[September 10, 2013]WASHINGTON
(AP) -- President Barack Obama is grasping all his tools of persuasion in trying to turn around public opinion and rally congressional support for a strike against Syria. He's got tricky ground to cover in his address Tuesday night and acknowledged on the eve of it that Americans don't back his course.
A guide to weak spots in his case, and some opportunities, in advance of the speech:
LATE TO THE BULLY PULPIT
Until recent days, Secretary of State John Kerry was the point man both with Congress and the public in arguing that Syria's alleged use of chemical weapons on its people justifies a U.S. attack. Obama now has stepped up, with a series of TV network interviews Monday setting the stage for his White House remarks.
He does so as a potential diplomatic breakthrough emerges, with Syria now suggesting it might surrender its chemical weapons to international control to avoid a U.S. strike.

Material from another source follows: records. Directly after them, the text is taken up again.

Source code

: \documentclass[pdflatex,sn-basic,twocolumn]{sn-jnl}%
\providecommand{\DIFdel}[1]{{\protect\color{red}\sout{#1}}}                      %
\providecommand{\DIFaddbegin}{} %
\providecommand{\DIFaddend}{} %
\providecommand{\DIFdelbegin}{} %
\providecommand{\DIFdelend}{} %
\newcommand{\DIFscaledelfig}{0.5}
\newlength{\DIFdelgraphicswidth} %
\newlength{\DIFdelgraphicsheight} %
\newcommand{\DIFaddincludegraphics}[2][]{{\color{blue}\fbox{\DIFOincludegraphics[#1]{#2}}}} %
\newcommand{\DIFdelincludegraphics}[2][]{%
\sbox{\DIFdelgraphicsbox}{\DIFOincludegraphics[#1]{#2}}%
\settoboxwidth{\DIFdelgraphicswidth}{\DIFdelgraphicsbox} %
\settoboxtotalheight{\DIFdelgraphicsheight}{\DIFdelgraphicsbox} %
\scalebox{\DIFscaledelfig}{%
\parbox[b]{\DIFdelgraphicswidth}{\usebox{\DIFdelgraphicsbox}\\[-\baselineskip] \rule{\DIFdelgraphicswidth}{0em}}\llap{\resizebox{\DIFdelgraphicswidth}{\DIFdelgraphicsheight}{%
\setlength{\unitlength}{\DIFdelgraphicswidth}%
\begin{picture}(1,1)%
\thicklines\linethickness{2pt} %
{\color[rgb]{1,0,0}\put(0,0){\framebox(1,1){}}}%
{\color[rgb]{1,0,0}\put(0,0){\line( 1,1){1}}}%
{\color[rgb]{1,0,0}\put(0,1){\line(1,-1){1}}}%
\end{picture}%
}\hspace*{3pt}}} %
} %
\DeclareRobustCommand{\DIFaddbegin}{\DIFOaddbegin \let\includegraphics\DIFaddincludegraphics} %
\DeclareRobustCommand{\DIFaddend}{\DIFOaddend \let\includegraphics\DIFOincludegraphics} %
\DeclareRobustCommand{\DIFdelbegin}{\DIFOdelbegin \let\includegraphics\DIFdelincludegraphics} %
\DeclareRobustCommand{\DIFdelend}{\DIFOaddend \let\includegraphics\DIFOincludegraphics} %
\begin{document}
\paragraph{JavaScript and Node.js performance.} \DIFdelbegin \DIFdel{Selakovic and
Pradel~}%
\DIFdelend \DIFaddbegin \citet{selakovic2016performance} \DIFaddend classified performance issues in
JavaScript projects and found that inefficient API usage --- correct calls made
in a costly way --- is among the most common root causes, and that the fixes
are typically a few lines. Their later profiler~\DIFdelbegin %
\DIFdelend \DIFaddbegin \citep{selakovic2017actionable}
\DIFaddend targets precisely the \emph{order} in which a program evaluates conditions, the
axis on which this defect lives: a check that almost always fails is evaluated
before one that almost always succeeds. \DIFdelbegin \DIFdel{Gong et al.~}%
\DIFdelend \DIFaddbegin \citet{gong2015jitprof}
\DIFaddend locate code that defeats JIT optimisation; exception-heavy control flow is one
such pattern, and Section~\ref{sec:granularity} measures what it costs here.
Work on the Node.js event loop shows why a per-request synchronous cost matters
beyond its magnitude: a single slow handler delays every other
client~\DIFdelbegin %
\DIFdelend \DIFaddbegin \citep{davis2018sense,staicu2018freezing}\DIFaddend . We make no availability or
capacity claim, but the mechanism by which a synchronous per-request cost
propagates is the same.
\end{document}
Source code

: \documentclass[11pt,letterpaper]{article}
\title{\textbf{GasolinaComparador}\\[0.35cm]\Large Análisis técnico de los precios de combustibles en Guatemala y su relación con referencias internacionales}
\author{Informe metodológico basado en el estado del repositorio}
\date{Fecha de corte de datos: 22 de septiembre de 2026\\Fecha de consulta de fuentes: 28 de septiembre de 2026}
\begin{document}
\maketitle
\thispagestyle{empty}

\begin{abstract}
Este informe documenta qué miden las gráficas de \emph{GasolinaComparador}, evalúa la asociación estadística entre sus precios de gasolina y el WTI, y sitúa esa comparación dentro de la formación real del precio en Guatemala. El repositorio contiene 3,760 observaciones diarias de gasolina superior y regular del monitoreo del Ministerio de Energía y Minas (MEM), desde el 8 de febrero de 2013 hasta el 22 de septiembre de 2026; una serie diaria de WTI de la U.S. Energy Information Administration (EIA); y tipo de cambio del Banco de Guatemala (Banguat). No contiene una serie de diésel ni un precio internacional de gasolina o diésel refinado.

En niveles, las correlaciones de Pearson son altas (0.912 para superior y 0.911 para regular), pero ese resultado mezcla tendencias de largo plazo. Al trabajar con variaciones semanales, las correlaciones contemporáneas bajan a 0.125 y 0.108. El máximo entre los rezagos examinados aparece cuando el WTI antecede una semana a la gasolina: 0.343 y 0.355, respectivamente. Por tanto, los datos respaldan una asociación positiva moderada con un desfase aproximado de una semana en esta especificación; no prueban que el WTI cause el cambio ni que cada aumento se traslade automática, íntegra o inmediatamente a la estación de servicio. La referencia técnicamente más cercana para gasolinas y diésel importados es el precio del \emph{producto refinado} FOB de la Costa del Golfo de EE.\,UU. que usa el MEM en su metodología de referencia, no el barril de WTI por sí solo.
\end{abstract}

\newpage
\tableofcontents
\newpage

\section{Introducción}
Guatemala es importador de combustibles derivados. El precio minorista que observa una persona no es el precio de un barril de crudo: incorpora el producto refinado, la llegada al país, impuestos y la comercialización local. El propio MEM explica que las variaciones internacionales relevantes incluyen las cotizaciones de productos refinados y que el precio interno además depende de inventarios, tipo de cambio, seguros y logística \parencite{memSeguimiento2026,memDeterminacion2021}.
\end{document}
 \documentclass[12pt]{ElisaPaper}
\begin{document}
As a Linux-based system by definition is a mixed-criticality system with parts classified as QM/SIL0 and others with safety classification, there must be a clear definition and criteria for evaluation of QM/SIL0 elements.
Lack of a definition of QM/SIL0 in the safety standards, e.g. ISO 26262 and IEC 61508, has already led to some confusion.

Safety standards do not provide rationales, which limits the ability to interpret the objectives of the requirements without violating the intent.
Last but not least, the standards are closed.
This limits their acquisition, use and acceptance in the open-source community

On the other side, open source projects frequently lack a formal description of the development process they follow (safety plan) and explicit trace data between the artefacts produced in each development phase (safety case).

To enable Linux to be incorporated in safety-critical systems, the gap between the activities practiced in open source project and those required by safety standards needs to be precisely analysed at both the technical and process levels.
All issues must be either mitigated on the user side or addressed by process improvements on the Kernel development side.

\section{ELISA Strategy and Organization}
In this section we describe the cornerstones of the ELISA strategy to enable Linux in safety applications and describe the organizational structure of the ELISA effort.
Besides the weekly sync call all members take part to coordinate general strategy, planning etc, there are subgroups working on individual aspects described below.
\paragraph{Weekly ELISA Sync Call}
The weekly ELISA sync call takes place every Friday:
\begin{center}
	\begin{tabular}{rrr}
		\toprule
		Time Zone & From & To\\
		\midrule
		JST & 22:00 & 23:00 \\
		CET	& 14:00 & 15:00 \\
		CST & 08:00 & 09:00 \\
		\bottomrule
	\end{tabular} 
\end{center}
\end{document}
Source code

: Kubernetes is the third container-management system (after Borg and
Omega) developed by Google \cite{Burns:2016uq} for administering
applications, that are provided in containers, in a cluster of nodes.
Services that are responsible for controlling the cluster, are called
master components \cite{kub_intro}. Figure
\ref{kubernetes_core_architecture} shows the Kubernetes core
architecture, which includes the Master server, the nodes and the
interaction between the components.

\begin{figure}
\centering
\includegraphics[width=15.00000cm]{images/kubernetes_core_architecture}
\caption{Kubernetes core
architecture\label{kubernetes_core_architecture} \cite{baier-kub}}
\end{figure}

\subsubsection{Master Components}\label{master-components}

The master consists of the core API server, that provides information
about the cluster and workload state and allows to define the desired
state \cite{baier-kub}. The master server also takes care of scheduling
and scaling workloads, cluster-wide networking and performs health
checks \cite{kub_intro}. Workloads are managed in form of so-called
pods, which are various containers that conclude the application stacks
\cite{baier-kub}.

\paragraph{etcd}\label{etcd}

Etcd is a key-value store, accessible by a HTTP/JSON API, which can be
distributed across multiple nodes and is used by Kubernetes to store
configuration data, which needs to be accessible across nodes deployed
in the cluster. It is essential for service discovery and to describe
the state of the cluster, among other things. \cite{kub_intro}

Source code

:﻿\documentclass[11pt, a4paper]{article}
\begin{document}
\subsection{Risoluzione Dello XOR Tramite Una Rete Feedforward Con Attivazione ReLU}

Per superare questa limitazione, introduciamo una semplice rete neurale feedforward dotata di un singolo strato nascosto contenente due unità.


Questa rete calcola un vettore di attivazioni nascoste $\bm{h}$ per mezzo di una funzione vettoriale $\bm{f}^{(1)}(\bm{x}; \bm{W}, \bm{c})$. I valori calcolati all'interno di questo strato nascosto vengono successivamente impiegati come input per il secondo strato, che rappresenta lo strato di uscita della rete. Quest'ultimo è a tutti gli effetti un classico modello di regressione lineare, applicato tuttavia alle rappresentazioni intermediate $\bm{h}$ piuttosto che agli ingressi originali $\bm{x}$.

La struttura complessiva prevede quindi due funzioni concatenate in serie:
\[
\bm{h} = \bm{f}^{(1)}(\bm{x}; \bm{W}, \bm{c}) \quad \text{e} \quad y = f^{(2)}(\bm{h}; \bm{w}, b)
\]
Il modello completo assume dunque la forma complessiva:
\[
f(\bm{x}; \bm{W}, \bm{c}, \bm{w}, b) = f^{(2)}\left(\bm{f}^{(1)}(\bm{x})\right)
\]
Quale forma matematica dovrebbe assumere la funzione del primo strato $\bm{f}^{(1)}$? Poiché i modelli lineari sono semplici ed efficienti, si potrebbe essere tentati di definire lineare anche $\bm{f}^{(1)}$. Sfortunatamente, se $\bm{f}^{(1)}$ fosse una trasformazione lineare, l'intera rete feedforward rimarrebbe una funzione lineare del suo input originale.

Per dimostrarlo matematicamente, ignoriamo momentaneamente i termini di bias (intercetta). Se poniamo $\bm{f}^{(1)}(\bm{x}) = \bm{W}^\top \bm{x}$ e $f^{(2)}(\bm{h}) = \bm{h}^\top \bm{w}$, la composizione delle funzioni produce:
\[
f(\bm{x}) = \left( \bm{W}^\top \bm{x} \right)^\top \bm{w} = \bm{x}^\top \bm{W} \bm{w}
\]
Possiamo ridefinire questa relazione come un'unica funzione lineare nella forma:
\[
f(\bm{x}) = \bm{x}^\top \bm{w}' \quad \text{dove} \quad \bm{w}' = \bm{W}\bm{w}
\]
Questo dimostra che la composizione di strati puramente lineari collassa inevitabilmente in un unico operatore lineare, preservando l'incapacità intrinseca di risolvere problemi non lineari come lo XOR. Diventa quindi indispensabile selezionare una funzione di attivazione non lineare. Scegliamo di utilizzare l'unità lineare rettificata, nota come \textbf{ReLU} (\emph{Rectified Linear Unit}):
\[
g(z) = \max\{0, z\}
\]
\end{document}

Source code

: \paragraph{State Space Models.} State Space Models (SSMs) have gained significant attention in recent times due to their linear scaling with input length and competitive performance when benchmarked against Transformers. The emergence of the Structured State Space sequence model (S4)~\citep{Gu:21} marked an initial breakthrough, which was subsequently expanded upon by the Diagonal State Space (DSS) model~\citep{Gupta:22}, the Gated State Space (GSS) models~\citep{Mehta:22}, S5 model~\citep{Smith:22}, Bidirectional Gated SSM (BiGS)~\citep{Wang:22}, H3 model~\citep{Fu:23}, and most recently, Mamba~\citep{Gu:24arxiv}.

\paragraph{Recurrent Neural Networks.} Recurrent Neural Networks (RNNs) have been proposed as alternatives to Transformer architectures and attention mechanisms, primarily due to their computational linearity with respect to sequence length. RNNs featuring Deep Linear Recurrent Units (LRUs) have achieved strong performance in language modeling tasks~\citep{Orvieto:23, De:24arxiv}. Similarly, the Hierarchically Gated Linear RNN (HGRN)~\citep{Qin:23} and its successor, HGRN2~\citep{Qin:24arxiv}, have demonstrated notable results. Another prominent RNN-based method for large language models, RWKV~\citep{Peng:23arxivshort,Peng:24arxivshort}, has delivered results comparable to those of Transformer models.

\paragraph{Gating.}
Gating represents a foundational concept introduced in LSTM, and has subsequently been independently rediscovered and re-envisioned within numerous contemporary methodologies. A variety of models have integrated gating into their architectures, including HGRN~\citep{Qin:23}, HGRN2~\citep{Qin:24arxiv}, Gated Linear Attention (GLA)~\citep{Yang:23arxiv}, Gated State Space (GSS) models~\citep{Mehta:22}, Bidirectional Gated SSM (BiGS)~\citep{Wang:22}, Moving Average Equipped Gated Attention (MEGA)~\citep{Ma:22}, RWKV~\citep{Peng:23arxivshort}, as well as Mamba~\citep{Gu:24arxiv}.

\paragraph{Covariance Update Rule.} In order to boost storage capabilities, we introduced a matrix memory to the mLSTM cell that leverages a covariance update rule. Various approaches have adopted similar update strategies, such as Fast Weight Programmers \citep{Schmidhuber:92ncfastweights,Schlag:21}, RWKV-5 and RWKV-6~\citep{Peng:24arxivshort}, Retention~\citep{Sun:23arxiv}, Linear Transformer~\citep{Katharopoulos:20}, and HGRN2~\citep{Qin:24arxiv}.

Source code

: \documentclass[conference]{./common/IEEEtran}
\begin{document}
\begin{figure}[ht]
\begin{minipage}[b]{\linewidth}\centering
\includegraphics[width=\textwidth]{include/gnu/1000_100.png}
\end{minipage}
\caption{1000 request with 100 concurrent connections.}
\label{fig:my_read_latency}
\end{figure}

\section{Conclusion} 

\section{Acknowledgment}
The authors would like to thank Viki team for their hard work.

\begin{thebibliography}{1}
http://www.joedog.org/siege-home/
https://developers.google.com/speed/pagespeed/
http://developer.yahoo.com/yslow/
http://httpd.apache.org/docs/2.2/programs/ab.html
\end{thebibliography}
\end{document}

The president argues he needs to "maintain and move forward with a credible threat of military pressure" if that development is to come to anything, so congressional approval of military action is at least as important as before.
To those who study the psychology of persuasion in public opinion and the marketplace, Obama still has opportunities to exploit. "I think people understand the danger of Syria using chemical weapons and the danger of looking the other way," says Eric Dezenhall, a crisis management consultant and author of "Damage Control." "This is Obama's greatest leverage point."
Marketing scholar Deborah Mitchell, who teaches product and brand management at Ohio State University, says demand for a product (the Syria plan) is best stirred by appealing to the consumer (the public), not the retailer (Congress), and says, "I'm shocked that he has hasn't been going straight to the American people" until now.
She thinks Obama would improve his chances by calling up moral outrage over the Aug. 21 chemical attack near Damascus that the U.S. says killed more than 1,400 people, setting aside complex legal and diplomatic arguments and going hard for the gut. "It is in our DNA as Americans to be against crimes against humanity," she said. To play on that "would be like throwing seeds on fertile ground. People's minds are just waiting for it but he's not doing it. He's getting bogged down."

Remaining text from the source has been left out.